How to complete this task: The data is to be retyped in full, exactly.

---- Data for analysis

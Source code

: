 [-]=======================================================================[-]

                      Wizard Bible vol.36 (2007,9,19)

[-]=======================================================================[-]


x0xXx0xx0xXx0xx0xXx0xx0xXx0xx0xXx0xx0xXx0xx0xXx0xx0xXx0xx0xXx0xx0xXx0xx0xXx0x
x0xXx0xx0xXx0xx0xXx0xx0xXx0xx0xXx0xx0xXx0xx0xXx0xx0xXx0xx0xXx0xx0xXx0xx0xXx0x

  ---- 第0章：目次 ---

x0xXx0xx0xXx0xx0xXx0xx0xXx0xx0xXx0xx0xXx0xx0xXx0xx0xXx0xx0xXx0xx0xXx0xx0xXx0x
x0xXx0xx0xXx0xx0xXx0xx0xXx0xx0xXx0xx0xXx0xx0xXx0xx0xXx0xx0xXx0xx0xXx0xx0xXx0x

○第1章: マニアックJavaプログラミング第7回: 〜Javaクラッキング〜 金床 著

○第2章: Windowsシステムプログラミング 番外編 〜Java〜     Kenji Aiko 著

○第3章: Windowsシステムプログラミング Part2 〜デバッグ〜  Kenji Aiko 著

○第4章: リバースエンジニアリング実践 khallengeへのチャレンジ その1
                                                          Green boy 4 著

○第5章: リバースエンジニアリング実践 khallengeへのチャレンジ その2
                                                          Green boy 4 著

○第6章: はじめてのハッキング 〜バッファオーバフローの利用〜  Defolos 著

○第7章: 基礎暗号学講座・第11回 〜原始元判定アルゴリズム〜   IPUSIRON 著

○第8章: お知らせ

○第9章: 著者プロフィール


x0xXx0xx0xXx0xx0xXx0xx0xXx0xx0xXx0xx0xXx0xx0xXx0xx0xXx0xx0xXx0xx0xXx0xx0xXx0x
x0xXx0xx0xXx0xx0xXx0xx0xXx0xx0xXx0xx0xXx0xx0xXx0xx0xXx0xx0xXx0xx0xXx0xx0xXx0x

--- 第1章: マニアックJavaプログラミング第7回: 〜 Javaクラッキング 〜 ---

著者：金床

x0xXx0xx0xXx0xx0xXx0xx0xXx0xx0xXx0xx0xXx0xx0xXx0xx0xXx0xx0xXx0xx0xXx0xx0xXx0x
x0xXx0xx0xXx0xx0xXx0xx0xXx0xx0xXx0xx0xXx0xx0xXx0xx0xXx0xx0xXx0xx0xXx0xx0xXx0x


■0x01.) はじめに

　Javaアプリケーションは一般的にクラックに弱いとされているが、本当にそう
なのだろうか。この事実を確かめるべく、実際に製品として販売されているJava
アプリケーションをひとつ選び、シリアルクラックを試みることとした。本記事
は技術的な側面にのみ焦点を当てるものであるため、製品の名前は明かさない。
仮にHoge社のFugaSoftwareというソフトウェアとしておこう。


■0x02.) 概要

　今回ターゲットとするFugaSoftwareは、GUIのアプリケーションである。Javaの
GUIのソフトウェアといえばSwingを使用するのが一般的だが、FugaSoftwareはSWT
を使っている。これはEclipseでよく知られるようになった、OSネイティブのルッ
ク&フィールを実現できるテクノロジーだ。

--------

Solution to the problem:
Source code

: [-]=======================================================================[-]

                      Wizard Bible vol.36 (2007,9,19)

[-]=======================================================================[-]


x0xXx0xx0xXx0xx0xXx0xx0xXx0xx0xXx0xx0xXx0xx0xXx0xx0xXx0xx0xXx0xx0xXx0xx0xXx0x
x0xXx0xx0xXx0xx0xXx0xx0xXx0xx0xXx0xx0xXx0xx0xXx0xx0xXx0xx0xXx0xx0xXx0xx0xXx0x

  ---- 第0章：目次 ---

x0xXx0xx0xXx0xx0xXx0xx0xXx0xx0xXx0xx0xXx0xx0xXx0xx0xXx0xx0xXx0xx0xXx0xx0xXx0x
x0xXx0xx0xXx0xx0xXx0xx0xXx0xx0xXx0xx0xXx0xx0xXx0xx0xXx0xx0xXx0xx0xXx0xx0xXx0x

○第1章: マニアックJavaプログラミング第7回: 〜Javaクラッキング〜 金床 著

○第2章: Windowsシステムプログラミング 番外編 〜Java〜     Kenji Aiko 著

○第3章: Windowsシステムプログラミング Part2 〜デバッグ〜  Kenji Aiko 著

○第4章: リバースエンジニアリング実践 khallengeへのチャレンジ その1
                                                          Green boy 4 著

○第5章: リバースエンジニアリング実践 khallengeへのチャレンジ その2
                                                          Green boy 4 著

○第6章: はじめてのハッキング 〜バッファオーバフローの利用〜  Defolos 著

○第7章: 基礎暗号学講座・第11回 〜原始元判定アルゴリズム〜   IPUSIRON 著

○第8章: お知らせ

○第9章: 著者プロフィール


x0xXx0xx0xXx0xx0xXx0xx0xXx0xx0xXx0xx0xXx0xx0xXx0xx0xXx0xx0xXx0xx0xXx0xx0xXx0x
x0xXx0xx0xXx0xx0xXx0xx0xXx0xx0xXx0xx0xXx0xx0xXx0xx0xXx0xx0xXx0xx0xXx0xx0xXx0x

--- 第1章: マニアックJavaプログラミング第7回: 〜 Javaクラッキング 〜 ---

著者：金床

x0xXx0xx0xXx0xx0xXx0xx0xXx0xx0xXx0xx0xXx0xx0xXx0xx0xXx0xx0xXx0xx0xXx0xx0xXx0x
x0xXx0xx0xXx0xx0xXx0xx0xXx0xx0xXx0xx0xXx0xx0xXx0xx0xXx0xx0xXx0xx0xXx0xx0xXx0x


■0x01.) はじめに

　Javaアプリケーションは一般的にクラックに弱いとされているが、本当にそう
なのだろうか。この事実を確かめるべく、実際に製品として販売されているJava
アプリケーションをひとつ選び、シリアルクラックを試みることとした。本記事
は技術的な側面にのみ焦点を当てるものであるため、製品の名前は明かさない。
仮にHoge社のFugaSoftwareというソフトウェアとしておこう。


■0x02.) 概要

　今回ターゲットとするFugaSoftwareは、GUIのアプリケーションである。Javaの
GUIのソフトウェアといえばSwingを使用するのが一般的だが、FugaSoftwareはSWT
を使っている。これはEclipseでよく知られるようになった、OSネイティブのルッ
ク&フィールを実現できるテクノロジーだ。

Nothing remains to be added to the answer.